When it came to the broad foundations of policy, the president’s outline of the pillars of a strong middle class was on point: good jobs, quality education and job training, affordable health care, good housing, retirement security and strong neighborhoods.

Still, I found the speech disappointing. The president only nibbled at the biggest change in our economy, the relentless decline in good jobs.

Not that the president didn’t correctly identify the issue. Early in his address he explained, “The link between higher productivity and people’s wages and salaries was severed – the income of the top one percent nearly quadrupled from 1979 to 2007, while the typical family’s barely budged.” He went on to acknowledge that even as the economy recovers, the earnings of the average worker are down.

But when it came to further analysis or solutions, the speech was thin. He did repeat his call for an increase in the minimum wage and remind the public that the Affordable Care Act will provide coverage for people who don’t get health insurance at work. However, his solutions made assumptions that ignore the profound changes in the economy that have undermined job quality.

A good lens for this is his discussion – really lack of discussion – about the role of unions, which he only mentioned by commenting, “It became harder for unions to fight for the middle class.” A great example of using the passive voice to avoid explaining that unions were not decimated by an act of nature, but by a concerted attack by corporations and the right, backed by government policy.

The president pointed out that “The days when the wages for a worker with a high school degree could keep pace with the earnings of someone who got some higher education are over.” But why did workers with just high school educations used to get paid well? Because they organized unions through which they fought together for better wages.

Today, most of the new jobs being created are low-wage jobs with no benefits, which also don’t require more than a high school education. If these workers were enabled – with the help of modernized labor laws and aggressive enforcement of the labor laws now on the books – to organize, they too could win decent wages and benefits. The president talked about global competition as an explanation for job loss, but that’s not an issue for the service industries that employ most low-wage workers.

It is also no longer true that another of the president’s pillars, education, will mean more good jobs. The fact that a higher proportion of Americans have a college education than ever before has not stopped the deterioration of job quality. In the new economy, college grads have maintained low unemployment by taking jobs that they are overqualified for, upping joblessness among Americans who aren’t college grads.

Even the president’s assumption that creating more manufacturing and infrastructure jobs will mean more good jobs is not as solid as it has been in the past. While most of these jobs are decent, they pay less than before.
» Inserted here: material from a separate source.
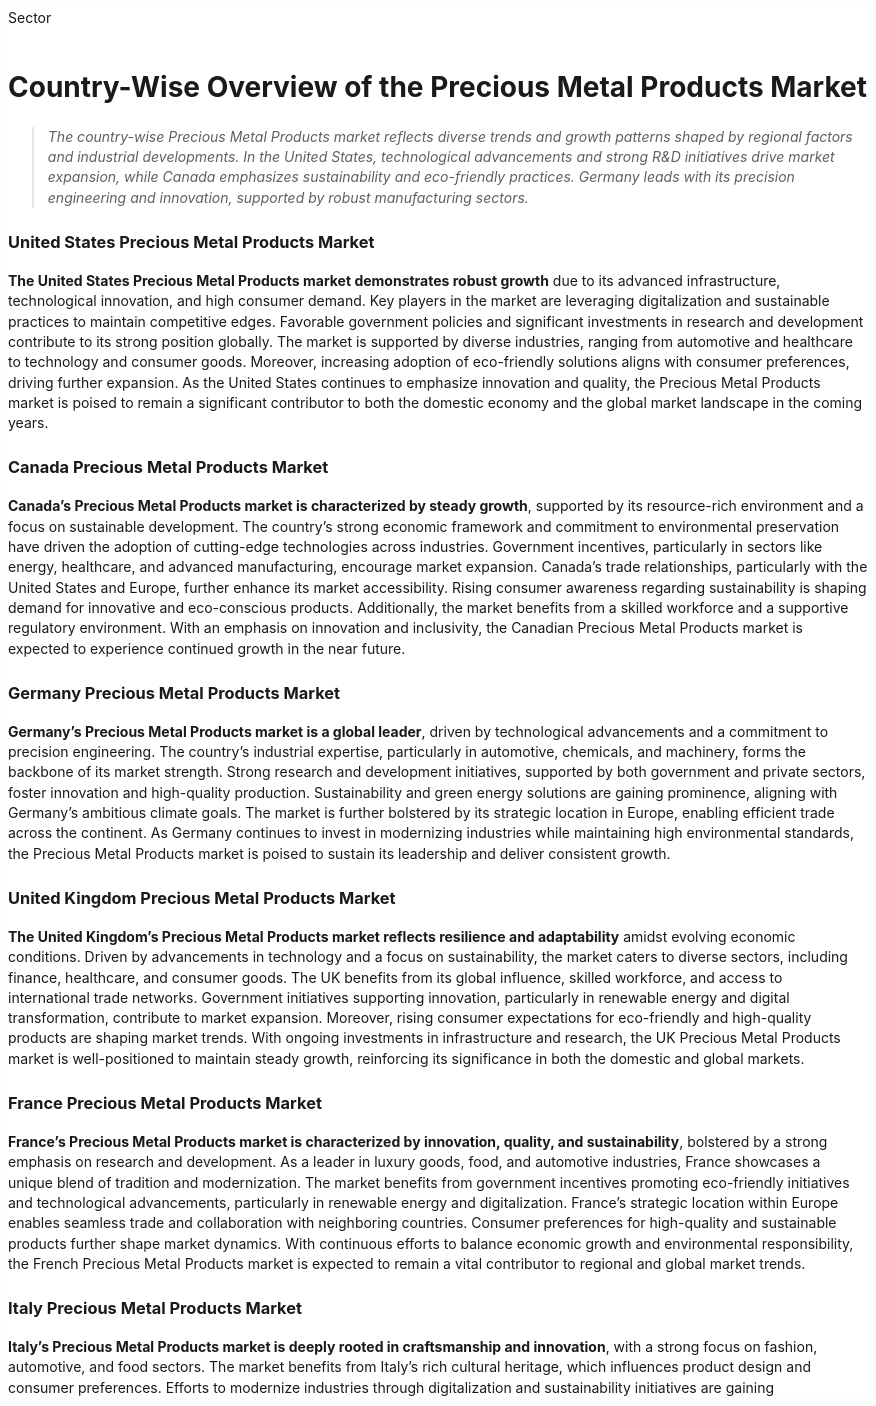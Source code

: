 Sector</li></ul><h1><span class="">Country-Wise Overview of the Precious Metal Products Market<br /></span></h1><blockquote><p><em><span class="">The country-wise Precious Metal Products market reflects diverse trends and growth patterns shaped by regional factors and industrial developments. In the United States, technological advancements and strong R&amp;D initiatives drive market expansion, while Canada emphasizes sustainability and eco-friendly practices. Germany leads with its precision engineering and innovation, supported by robust manufacturing sectors.</span></em></p></blockquote><h3><strong>United States Precious Metal Products Market</strong></h3><p><strong>The United States Precious Metal Products market demonstrates robust growth</strong> due to its advanced infrastructure, technological innovation, and high consumer demand. Key players in the market are leveraging digitalization and sustainable practices to maintain competitive edges. Favorable government policies and significant investments in research and development contribute to its strong position globally. The market is supported by diverse industries, ranging from automotive and healthcare to technology and consumer goods. Moreover, increasing adoption of eco-friendly solutions aligns with consumer preferences, driving further expansion. As the United States continues to emphasize innovation and quality, the Precious Metal Products market is poised to remain a significant contributor to both the domestic economy and the global market landscape in the coming years.</p><h3><strong>Canada Precious Metal Products Market</strong></h3><p><strong>Canada&rsquo;s Precious Metal Products market is characterized by steady growth</strong>, supported by its resource-rich environment and a focus on sustainable development. The country&rsquo;s strong economic framework and commitment to environmental preservation have driven the adoption of cutting-edge technologies across industries. Government incentives, particularly in sectors like energy, healthcare, and advanced manufacturing, encourage market expansion. Canada&rsquo;s trade relationships, particularly with the United States and Europe, further enhance its market accessibility. Rising consumer awareness regarding sustainability is shaping demand for innovative and eco-conscious products. Additionally, the market benefits from a skilled workforce and a supportive regulatory environment. With an emphasis on innovation and inclusivity, the Canadian Precious Metal Products market is expected to experience continued growth in the near future.</p><h3><strong>Germany Precious Metal Products Market</strong></h3><p><strong>Germany&rsquo;s Precious Metal Products market is a global leader</strong>, driven by technological advancements and a commitment to precision engineering. The country&rsquo;s industrial expertise, particularly in automotive, chemicals, and machinery, forms the backbone of its market strength. Strong research and development initiatives, supported by both government and private sectors, foster innovation and high-quality production. Sustainability and green energy solutions are gaining prominence, aligning with Germany&rsquo;s ambitious climate goals. The market is further bolstered by its strategic location in Europe, enabling efficient trade across the continent. As Germany continues to invest in modernizing industries while maintaining high environmental standards, the Precious Metal Products market is poised to sustain its leadership and deliver consistent growth.</p><h3><strong>United Kingdom Precious Metal Products Market</strong></h3><p><strong>The United Kingdom&rsquo;s Precious Metal Products market reflects resilience and adaptability</strong> amidst evolving economic conditions. Driven by advancements in technology and a focus on sustainability, the market caters to diverse sectors, including finance, healthcare, and consumer goods. The UK benefits from its global influence, skilled workforce, and access to international trade networks. Government initiatives supporting innovation, particularly in renewable energy and digital transformation, contribute to market expansion. Moreover, rising consumer expectations for eco-friendly and high-quality products are shaping market trends. With ongoing investments in infrastructure and research, the UK Precious Metal Products market is well-positioned to maintain steady growth, reinforcing its significance in both the domestic and global markets.</p><h3><strong>France Precious Metal Products Market</strong></h3><p><strong>France&rsquo;s Precious Metal Products market is characterized by innovation, quality, and sustainability</strong>, bolstered by a strong emphasis on research and development. As a leader in luxury goods, food, and automotive industries, France showcases a unique blend of tradition and modernization. The market benefits from government incentives promoting eco-friendly initiatives and technological advancements, particularly in renewable energy and digitalization. France&rsquo;s strategic location within Europe enables seamless trade and collaboration with neighboring countries. Consumer preferences for high-quality and sustainable products further shape market dynamics. With continuous efforts to balance economic growth and environmental responsibility, the French Precious Metal Products market is expected to remain a vital contributor to regional and global market trends.</p><h3><strong>Italy Precious Metal Products Market</strong></h3><p><strong>Italy&rsquo;s Precious Metal Products market is deeply rooted in craftsmanship and innovation</strong>, with a strong focus on fashion, automotive, and food sectors. The market benefits from Italy&rsquo;s rich cultural heritage, which influences product design and consumer preferences. Efforts to modernize industries through digitalization and sustainability initiatives are gaining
For example, newly hired auto workers make a fraction of what the industry historically paid; it would take two new auto worker jobs to support a family at the same middle-class level as the workers paid at traditional rates. More broadly, the drop in unionization in manufacturing and construction, one cause among many of the overall downward pressure on wages, means job quality in traditional good job sectors is declining.

A middle-out economy must be anchored by good jobs. There are clearly huge legislative challenges to winning a good jobs agenda, which would include robust labor law strengthening, updated labor standards that guarantee paid sick leave and family leave, and enforcement of the labor laws already on the books. But the president doesn’t have to wait for Congress to provide better jobs for millions of workers and set a new example for the country.

In his speech, Obama promised, “Whatever executive authority I have to help the middle class, I’ll use it.” That’s great. He can start with an executive order to boost job quality for at least two million workers whose pay is financed by the federal government.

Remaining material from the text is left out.